Task to complete
Make an exact copy of the records below, excluding images.

Data supplied
++++++

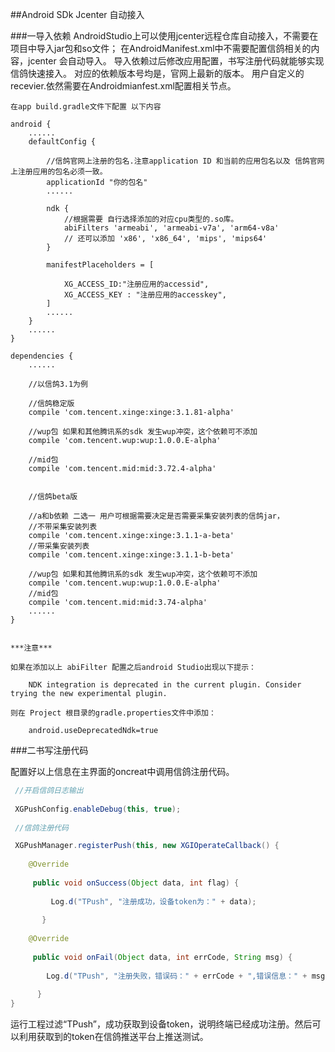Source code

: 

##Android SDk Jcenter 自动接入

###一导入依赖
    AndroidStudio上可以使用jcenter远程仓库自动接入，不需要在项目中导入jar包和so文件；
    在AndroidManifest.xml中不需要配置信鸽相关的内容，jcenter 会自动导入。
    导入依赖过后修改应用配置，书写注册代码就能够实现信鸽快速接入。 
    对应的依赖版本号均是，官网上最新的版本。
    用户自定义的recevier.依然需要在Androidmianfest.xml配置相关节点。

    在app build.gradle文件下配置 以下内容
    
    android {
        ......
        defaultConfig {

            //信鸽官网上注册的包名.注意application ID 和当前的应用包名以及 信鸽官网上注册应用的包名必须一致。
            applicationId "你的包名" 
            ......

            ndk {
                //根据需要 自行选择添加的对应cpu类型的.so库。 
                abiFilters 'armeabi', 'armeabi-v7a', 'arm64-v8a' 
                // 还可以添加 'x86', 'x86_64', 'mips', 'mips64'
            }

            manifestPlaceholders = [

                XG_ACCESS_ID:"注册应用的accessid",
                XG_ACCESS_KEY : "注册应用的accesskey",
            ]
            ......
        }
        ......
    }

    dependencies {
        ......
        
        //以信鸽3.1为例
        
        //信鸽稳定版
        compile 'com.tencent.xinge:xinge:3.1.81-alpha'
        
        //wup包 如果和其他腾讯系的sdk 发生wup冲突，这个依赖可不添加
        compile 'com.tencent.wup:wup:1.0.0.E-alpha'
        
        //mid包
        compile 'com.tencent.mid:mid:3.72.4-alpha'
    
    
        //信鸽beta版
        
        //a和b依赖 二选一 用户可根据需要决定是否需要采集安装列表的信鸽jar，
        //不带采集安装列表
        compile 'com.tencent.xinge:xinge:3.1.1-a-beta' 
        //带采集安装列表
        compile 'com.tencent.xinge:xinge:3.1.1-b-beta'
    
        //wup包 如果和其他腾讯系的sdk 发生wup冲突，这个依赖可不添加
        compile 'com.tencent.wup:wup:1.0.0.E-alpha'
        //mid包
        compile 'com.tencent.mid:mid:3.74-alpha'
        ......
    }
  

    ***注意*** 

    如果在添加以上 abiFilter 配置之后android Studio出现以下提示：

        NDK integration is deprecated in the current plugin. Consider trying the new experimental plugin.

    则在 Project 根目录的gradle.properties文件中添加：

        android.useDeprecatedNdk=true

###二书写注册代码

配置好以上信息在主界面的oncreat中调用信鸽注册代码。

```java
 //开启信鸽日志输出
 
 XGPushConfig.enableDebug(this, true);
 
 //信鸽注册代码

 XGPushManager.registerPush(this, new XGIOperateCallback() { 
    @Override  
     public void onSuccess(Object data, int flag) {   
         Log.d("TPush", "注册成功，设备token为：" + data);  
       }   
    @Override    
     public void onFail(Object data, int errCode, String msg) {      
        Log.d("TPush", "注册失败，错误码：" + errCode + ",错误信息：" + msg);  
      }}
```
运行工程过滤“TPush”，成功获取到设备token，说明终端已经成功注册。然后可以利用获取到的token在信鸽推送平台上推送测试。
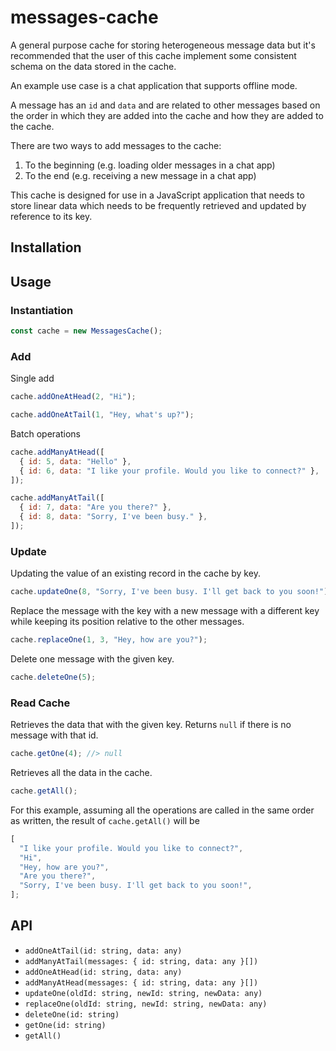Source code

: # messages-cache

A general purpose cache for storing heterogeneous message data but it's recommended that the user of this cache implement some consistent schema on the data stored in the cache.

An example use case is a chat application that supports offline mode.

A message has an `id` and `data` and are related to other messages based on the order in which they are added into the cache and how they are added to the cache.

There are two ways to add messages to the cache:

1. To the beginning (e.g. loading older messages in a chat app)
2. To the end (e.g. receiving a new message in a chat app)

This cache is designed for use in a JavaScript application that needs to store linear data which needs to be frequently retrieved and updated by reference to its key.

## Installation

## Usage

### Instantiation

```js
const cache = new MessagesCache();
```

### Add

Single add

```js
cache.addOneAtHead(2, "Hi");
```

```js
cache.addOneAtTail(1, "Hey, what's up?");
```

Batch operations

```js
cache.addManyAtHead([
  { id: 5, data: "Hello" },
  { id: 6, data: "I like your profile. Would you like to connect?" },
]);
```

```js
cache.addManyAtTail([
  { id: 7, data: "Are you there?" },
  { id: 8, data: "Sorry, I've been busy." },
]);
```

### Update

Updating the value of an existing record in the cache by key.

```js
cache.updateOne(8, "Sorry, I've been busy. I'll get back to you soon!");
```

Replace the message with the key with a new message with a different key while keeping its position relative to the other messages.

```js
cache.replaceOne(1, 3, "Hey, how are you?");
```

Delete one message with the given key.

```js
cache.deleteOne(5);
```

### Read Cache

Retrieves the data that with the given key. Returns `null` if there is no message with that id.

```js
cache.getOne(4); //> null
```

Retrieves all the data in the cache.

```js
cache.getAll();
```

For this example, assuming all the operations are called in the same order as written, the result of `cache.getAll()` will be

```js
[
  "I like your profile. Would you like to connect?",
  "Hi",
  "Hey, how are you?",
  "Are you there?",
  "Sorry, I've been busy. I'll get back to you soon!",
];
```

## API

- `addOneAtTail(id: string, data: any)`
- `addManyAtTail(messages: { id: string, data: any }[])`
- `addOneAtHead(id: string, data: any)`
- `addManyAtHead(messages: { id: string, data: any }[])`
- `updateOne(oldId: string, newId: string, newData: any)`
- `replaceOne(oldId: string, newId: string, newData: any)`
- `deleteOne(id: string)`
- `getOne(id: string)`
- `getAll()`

++++++

Response
Source code

: 

##Android SDk Jcenter 自动接入

###一导入依赖
    AndroidStudio上可以使用jcenter远程仓库自动接入，不需要在项目中导入jar包和so文件；
    在AndroidManifest.xml中不需要配置信鸽相关的内容，jcenter 会自动导入。
    导入依赖过后修改应用配置，书写注册代码就能够实现信鸽快速接入。 
    对应的依赖版本号均是，官网上最新的版本。
    用户自定义的recevier.依然需要在Androidmianfest.xml配置相关节点。

    在app build.gradle文件下配置 以下内容
    
    android {
        ......
        defaultConfig {

            //信鸽官网上注册的包名.注意application ID 和当前的应用包名以及 信鸽官网上注册应用的包名必须一致。
            applicationId "你的包名" 
            ......

            ndk {
                //根据需要 自行选择添加的对应cpu类型的.so库。 
                abiFilters 'armeabi', 'armeabi-v7a', 'arm64-v8a' 
                // 还可以添加 'x86', 'x86_64', 'mips', 'mips64'
            }

            manifestPlaceholders = [

                XG_ACCESS_ID:"注册应用的accessid",
                XG_ACCESS_KEY : "注册应用的accesskey",
            ]
            ......
        }
        ......
    }

    dependencies {
        ......
        
        //以信鸽3.1为例
        
        //信鸽稳定版
        compile 'com.tencent.xinge:xinge:3.1.81-alpha'
        
        //wup包 如果和其他腾讯系的sdk 发生wup冲突，这个依赖可不添加
        compile 'com.tencent.wup:wup:1.0.0.E-alpha'
        
        //mid包
        compile 'com.tencent.mid:mid:3.72.4-alpha'
    
    
        //信鸽beta版
        
        //a和b依赖 二选一 用户可根据需要决定是否需要采集安装列表的信鸽jar，
        //不带采集安装列表
        compile 'com.tencent.xinge:xinge:3.1.1-a-beta' 
        //带采集安装列表
        compile 'com.tencent.xinge:xinge:3.1.1-b-beta'
    
        //wup包 如果和其他腾讯系的sdk 发生wup冲突，这个依赖可不添加
        compile 'com.tencent.wup:wup:1.0.0.E-alpha'
        //mid包
        compile 'com.tencent.mid:mid:3.74-alpha'
        ......
    }
  

    ***注意*** 

    如果在添加以上 abiFilter 配置之后android Studio出现以下提示：

        NDK integration is deprecated in the current plugin. Consider trying the new experimental plugin.

    则在 Project 根目录的gradle.properties文件中添加：

        android.useDeprecatedNdk=true

###二书写注册代码

配置好以上信息在主界面的oncreat中调用信鸽注册代码。

```java
 //开启信鸽日志输出
 
 XGPushConfig.enableDebug(this, true);
 
 //信鸽注册代码

 XGPushManager.registerPush(this, new XGIOperateCallback() { 
    @Override  
     public void onSuccess(Object data, int flag) {   
         Log.d("TPush", "注册成功，设备token为：" + data);  
       }   
    @Override    
     public void onFail(Object data, int errCode, String msg) {      
        Log.d("TPush", "注册失败，错误码：" + errCode + ",错误信息：" + msg);  
      }}
```
运行工程过滤“TPush”，成功获取到设备token，说明终端已经成功注册。然后可以利用获取到的token在信鸽推送平台上推送测试。
Source code

: # messages-cache

A general purpose cache for storing heterogeneous message data but it's recommended that the user of this cache implement some consistent schema on the data stored in the cache.

An example use case is a chat application that supports offline mode.

A message has an `id` and `data` and are related to other messages based on the order in which they are added into the cache and how they are added to the cache.

There are two ways to add messages to the cache:

1. To the beginning (e.g. loading older messages in a chat app)
2. To the end (e.g. receiving a new message in a chat app)

This cache is designed for use in a JavaScript application that needs to store linear data which needs to be frequently retrieved and updated by reference to its key.

## Installation

## Usage

### Instantiation

```js
const cache = new MessagesCache();
```

### Add

Single add

```js
cache.addOneAtHead(2, "Hi");
```

```js
cache.addOneAtTail(1, "Hey, what's up?");
```

Batch operations

```js
cache.addManyAtHead([
  { id: 5, data: "Hello" },
  { id: 6, data: "I like your profile. Would you like to connect?" },
]);
```

```js
cache.addManyAtTail([
  { id: 7, data: "Are you there?" },
  { id: 8, data: "Sorry, I've been busy." },
]);
```

### Update

Updating the value of an existing record in the cache by key.

```js
cache.updateOne(8, "Sorry, I've been busy. I'll get back to you soon!");
```

Replace the message with the key with a new message with a different key while keeping its position relative to the other messages.

```js
cache.replaceOne(1, 3, "Hey, how are you?");
```

Delete one message with the given key.

```js
cache.deleteOne(5);
```

### Read Cache

Retrieves the data that with the given key. Returns `null` if there is no message with that id.

```js
cache.getOne(4); //> null
```

Retrieves all the data in the cache.

```js
cache.getAll();
```

For this example, assuming all the operations are called in the same order as written, the result of `cache.getAll()` will be

```js
[
  "I like your profile. Would you like to connect?",
  "Hi",
  "Hey, how are you?",
  "Are you there?",
  "Sorry, I've been busy. I'll get back to you soon!",
];
```

## API

- `addOneAtTail(id: string, data: any)`
- `addManyAtTail(messages: { id: string, data: any }[])`
- `addOneAtHead(id: string, data: any)`
- `addManyAtHead(messages: { id: string, data: any }[])`
- `updateOne(oldId: string, newId: string, newData: any)`
- `replaceOne(oldId: string, newId: string, newData: any)`
- `deleteOne(id: string)`
- `getOne(id: string)`
- `getAll()`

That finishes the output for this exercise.